Further, he also mentioned such testing facilities were also provided through mobile outreach clinics, routine outreach activities to the high-risk groups and then from the private diagnostic clinics.
He also further reiterated the importance of coming forward for testing and most importantly the pregnant mothers to ensure AIDS-free generation through timely care and treatment from the health centres.
Meanwhile, the press release from the MoH states that the MoH through the Global Fund (National and Regional Grant) and WHO support is now ready with the required guidelines and protocols to roll out the HIV Self-Testing demonstration project from July 2021 onwards in six priority districts of Thimphu, Paro, Phuentsholing, Gelephu, S/Jongkhar and Samtse.
The Regional Multi-Country Global Fund Grant is being managed by the Save-the Children Bhutan where the MoH is one of the key implementing partners.
It further states that the HIV Self-Testing will be piloted among the key and general populations to assess the uptake and delivery models of HIV Self-Testing by the unreached key population like Men having Sex with Men (MSM), Transgender (TG), Female Sex Workers (FSW), and other general populations.
The pilot testing also includes assessing the choices made between assisted (supervised) and unassisted (unsupervised) HIV Self-Testing.
Since 1993-until June 2021, of the estimated 1300 HIV cases, the MoH has diagnosed 773 out of which, 401 are male and 372 are female cases. However, still need to find 527 missing cases to bridge the current detection gap of 40.5 percent.
Like many other countries in the region, the majority which accounts to70 percent of the reported HIV cases in Bhutan is between the age range of 25-49 years old while 14 percent are between 15-24 years old and the remaining five percent are below 15 years of age and then 11 percent above 50 years, added the press release.

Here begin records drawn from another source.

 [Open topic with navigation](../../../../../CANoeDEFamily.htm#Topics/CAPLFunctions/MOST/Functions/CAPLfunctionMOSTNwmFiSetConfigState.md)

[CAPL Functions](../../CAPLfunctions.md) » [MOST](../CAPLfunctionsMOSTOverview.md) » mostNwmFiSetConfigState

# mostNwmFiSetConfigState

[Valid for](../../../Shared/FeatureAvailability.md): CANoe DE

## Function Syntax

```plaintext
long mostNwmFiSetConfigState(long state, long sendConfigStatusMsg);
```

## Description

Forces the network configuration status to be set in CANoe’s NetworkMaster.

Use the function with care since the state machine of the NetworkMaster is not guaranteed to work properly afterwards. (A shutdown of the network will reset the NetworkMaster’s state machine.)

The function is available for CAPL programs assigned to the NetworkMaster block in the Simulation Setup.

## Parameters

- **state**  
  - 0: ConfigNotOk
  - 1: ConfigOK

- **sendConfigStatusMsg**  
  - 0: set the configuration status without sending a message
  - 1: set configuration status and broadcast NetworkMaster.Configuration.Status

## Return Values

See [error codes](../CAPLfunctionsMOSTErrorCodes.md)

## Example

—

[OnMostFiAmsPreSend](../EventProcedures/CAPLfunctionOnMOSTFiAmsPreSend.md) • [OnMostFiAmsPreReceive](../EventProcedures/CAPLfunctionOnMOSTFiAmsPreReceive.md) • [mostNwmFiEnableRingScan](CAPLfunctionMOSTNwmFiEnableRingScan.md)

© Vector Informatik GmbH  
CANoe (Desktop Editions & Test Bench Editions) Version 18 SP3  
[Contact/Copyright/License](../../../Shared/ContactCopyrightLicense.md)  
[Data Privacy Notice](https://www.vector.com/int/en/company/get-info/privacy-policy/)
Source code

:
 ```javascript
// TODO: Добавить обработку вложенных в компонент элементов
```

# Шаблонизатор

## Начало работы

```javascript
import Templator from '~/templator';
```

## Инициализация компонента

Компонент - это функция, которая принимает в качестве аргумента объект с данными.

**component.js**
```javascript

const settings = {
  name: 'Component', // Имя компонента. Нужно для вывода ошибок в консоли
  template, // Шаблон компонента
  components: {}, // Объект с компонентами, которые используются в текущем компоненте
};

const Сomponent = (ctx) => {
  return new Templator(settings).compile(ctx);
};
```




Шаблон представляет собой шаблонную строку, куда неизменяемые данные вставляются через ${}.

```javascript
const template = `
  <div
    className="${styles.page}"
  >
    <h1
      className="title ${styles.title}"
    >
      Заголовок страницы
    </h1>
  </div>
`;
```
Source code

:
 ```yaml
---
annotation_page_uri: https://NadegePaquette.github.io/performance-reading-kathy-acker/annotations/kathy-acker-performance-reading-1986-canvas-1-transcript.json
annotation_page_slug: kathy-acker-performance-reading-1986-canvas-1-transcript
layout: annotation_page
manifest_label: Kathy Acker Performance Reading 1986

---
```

“This shows that HIV in Bhutan has primarily affected the most economically productive age group. About 93.9 percent of them have acquired HIV infection through the heterosexual route, five percent from MTCT, 0.8 percent from injecting drug use.”
In adding, the press release also added that HIV–related stigma and discrimination are major barriers to the successful control of HIV. Stigma is associated with the disease as well as the behaviours that lead to infection. Stigmatizing behaviours were primarily associated with fear of HIV and its route of infection linked to sex and sexuality.

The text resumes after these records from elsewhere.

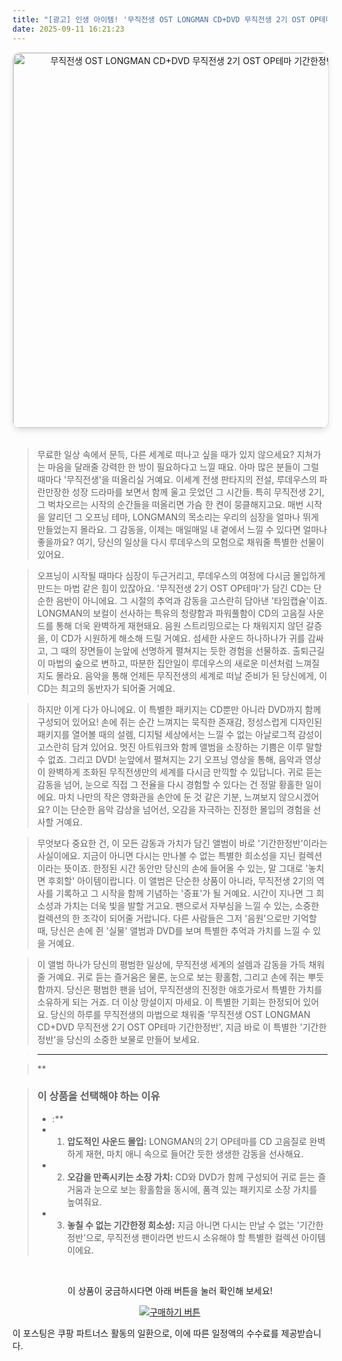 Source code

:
 ```yaml
---
title: "[광고] 인생 아이템! '무직전생 OST LONGMAN CD+DVD 무직전생 2기 OST OP테마 기간한정반'을(를) 만나보세요."
date: 2025-09-11 16:21:23
---
```


<div align="center">
    <a href="https://link.coupang.com/re/AFFSDP?lptag=AF8916626&pageKey=7561771431&itemId=19923485701&vendorItemId=87023163353&traceid=V0-153-896ad3d51157df7c&requestid=20250912012050175250594424&token=31850C%7CGM" target="_blank">
        <img src="https://ads-partners.coupang.com/image1/0B4oWyFRiebCzJRL0KCz17MNlRUTPjflECKSbORymGjcem_6YZEY9OTEkwrl_HXKZR8BH-mySQN6mY6PzcXAp8jQuIACmT3KsUQ-D6dosXihqaA9jEEy6RSwgkPunheTStcI-1jCl5TOrve2KVHg2c2eFSXSqj2fXp598oIB19zTWL036_Cayl_GrT7H5f4T71m2vKlyzC7ZZng56JKji9qYQJ-OHbh8HW5Zlju_e5EFwkpH-s2NyBJgeW39RK7o1MK4ZWMwZ6OGbxQyz3pvmR884wty3qniPrYJ23iCvKBWcETiwuw=" alt="무직전생 OST LONGMAN CD+DVD 무직전생 2기 OST OP테마 기간한정반 이미지" width="600" style="max-width: 100%; height: auto; border-radius: 12px; border: 1px solid #e0e0e0; box-shadow: 0 4px 8px rgba(0,0,0,0.1);">
    </a>
</div>
<br>

> 무료한 일상 속에서 문득, 다른 세계로 떠나고 싶을 때가 있지 않으세요? 지쳐가는 마음을 달래줄 강력한 한 방이 필요하다고 느낄 때요. 아마 많은 분들이 그럴 때마다 '무직전생'을 떠올리실 거예요. 이세계 전생 판타지의 전설, 루데우스의 파란만장한 성장 드라마를 보면서 함께 울고 웃었던 그 시간들. 특히 무직전생 2기, 그 벅차오르는 시작의 순간들을 떠올리면 가슴 한 켠이 뭉클해지고요. 매번 시작을 알리던 그 오프닝 테마, LONGMAN의 목소리는 우리의 심장을 얼마나 뛰게 만들었는지 몰라요. 그 감동을, 이제는 매일매일 내 곁에서 느낄 수 있다면 얼마나 좋을까요? 여기, 당신의 일상을 다시 루데우스의 모험으로 채워줄 특별한 선물이 있어요.

> 오프닝이 시작될 때마다 심장이 두근거리고, 루데우스의 여정에 다시금 몰입하게 만드는 마법 같은 힘이 있잖아요. '무직전생 2기 OST OP테마'가 담긴 CD는 단순한 음반이 아니에요. 그 시절의 추억과 감동을 고스란히 담아낸 '타임캡슐'이죠. LONGMAN의 보컬이 선사하는 특유의 청량함과 파워풀함이 CD의 고음질 사운드를 통해 더욱 완벽하게 재현돼요. 음원 스트리밍으로는 다 채워지지 않던 갈증을, 이 CD가 시원하게 해소해 드릴 거예요. 섬세한 사운드 하나하나가 귀를 감싸고, 그 때의 장면들이 눈앞에 선명하게 펼쳐지는 듯한 경험을 선물하죠. 출퇴근길이 마법의 숲으로 변하고, 따분한 집안일이 루데우스의 새로운 미션처럼 느껴질지도 몰라요. 음악을 통해 언제든 무직전생의 세계로 떠날 준비가 된 당신에게, 이 CD는 최고의 동반자가 되어줄 거예요.

> 하지만 이게 다가 아니에요. 이 특별한 패키지는 CD뿐만 아니라 DVD까지 함께 구성되어 있어요! 손에 쥐는 순간 느껴지는 묵직한 존재감, 정성스럽게 디자인된 패키지를 열어볼 때의 설렘, 디지털 세상에서는 느낄 수 없는 아날로그적 감성이 고스란히 담겨 있어요. 멋진 아트워크와 함께 앨범을 소장하는 기쁨은 이루 말할 수 없죠. 그리고 DVD! 눈앞에서 펼쳐지는 2기 오프닝 영상을 통해, 음악과 영상이 완벽하게 조화된 무직전생만의 세계를 다시금 만끽할 수 있답니다. 귀로 듣는 감동을 넘어, 눈으로 직접 그 전율을 다시 경험할 수 있다는 건 정말 황홀한 일이에요. 마치 나만의 작은 영화관을 손안에 둔 것 같은 기분, 느껴보지 않으시겠어요? 이는 단순한 음악 감상을 넘어선, 오감을 자극하는 진정한 몰입의 경험을 선사할 거예요.

> 무엇보다 중요한 건, 이 모든 감동과 가치가 담긴 앨범이 바로 '기간한정반'이라는 사실이에요. 지금이 아니면 다시는 만나볼 수 없는 특별한 희소성을 지닌 컬렉션이라는 뜻이죠. 한정된 시간 동안만 당신의 손에 들어올 수 있는, 말 그대로 '놓치면 후회할' 아이템이랍니다. 이 앨범은 단순한 상품이 아니라, 무직전생 2기의 역사를 기록하고 그 시작을 함께 기념하는 '증표'가 될 거예요. 시간이 지나면 그 희소성과 가치는 더욱 빛을 발할 거고요. 팬으로서 자부심을 느낄 수 있는, 소중한 컬렉션의 한 조각이 되어줄 거랍니다. 다른 사람들은 그저 '음원'으로만 기억할 때, 당신은 손에 쥔 '실물' 앨범과 DVD를 보며 특별한 추억과 가치를 느낄 수 있을 거예요.

> 이 앨범 하나가 당신의 평범한 일상에, 무직전생 세계의 설렘과 감동을 가득 채워줄 거예요. 귀로 듣는 즐거움은 물론, 눈으로 보는 황홀함, 그리고 손에 쥐는 뿌듯함까지. 당신은 평범한 팬을 넘어, 무직전생의 진정한 애호가로서 특별한 가치를 소유하게 되는 거죠. 더 이상 망설이지 마세요. 이 특별한 기회는 한정되어 있어요. 당신의 하루를 무직전생의 마법으로 채워줄 '무직전생 OST LONGMAN CD+DVD 무직전생 2기 OST OP테마 기간한정반', 지금 바로 이 특별한 '기간한정반'을 당신의 소중한 보물로 만들어 보세요.

> ---

> **


> ### 이 상품을 선택해야 하는 이유
> - :**
> - 1.  **압도적인 사운드 몰입:** LONGMAN의 2기 OP테마를 CD 고음질로 완벽하게 재현, 마치 애니 속으로 들어간 듯한 생생한 감동을 선사해요.
> - 2.  **오감을 만족시키는 소장 가치:** CD와 DVD가 함께 구성되어 귀로 듣는 즐거움과 눈으로 보는 황홀함을 동시에, 품격 있는 패키지로 소장 가치를 높여줘요.
> - 3.  **놓칠 수 없는 기간한정 희소성:** 지금 아니면 다시는 만날 수 없는 '기간한정반'으로, 무직전생 팬이라면 반드시 소유해야 할 특별한 컬렉션 아이템이에요.


<br>

<div align="center">
  <p>이 상품이 궁금하시다면 아래 버튼을 눌러 확인해 보세요!</p>
  <a href="https://link.coupang.com/re/AFFSDP?lptag=AF8916626&pageKey=7561771431&itemId=19923485701&vendorItemId=87023163353&traceid=V0-153-896ad3d51157df7c&requestid=20250912012050175250594424&token=31850C%7CGM" target="_blank">
    <img src="https://img.shields.io/badge/지금 바로 구매하기-FF5722?style=for-the-badge&logo=coupa&logoColor=white" alt="구매하기 버튼">
  </a>
</div>

이 포스팅은 쿠팡 파트너스 활동의 일환으로, 이에 따른 일정액의 수수료를 제공받습니다.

“The stigma and discrimination can largely discourage key and vulnerable populations like men having sex with men, sex workers and injecting drug use to show up for testing.”
In today’s world, these marginalized populations who are at higher risk of getting infected with HIV continue to face stigma and discrimination based on their actual or perceived health status, race, socioeconomic status, age, sex, sexual orientation or gender identity or other grounds. Such stigma and discrimination is the number one cause for HIV transmission to the larger population and other psychosocial issues among those living with the virus and marginalized key populations.
The press release further added “The likelihood of occurring stigma and discrimination in health care settings is also high, barring people from accessing health services on a timely basis.
Therefore, such stigmatization and violation of human rights in any setting should be avoided to enable those marginalized communities to access the required health care services without any fear and prejudice. We should have multi-stakeholder and rights-based collaborative action to end acquired immune deficiency syndrome (AIDS) and deliver health for all.”
Meanwhile, unlike in the past, the release states, “Now we have scientifically well-proven effective HIV medicine that can reduce HIV in the body and improve their immune system to stay healthy and live a long life like any other uninfected individual. However, we must know that timely testing is the only means to know your HIV status to initiate early treatment and then good adhere to the treatment.”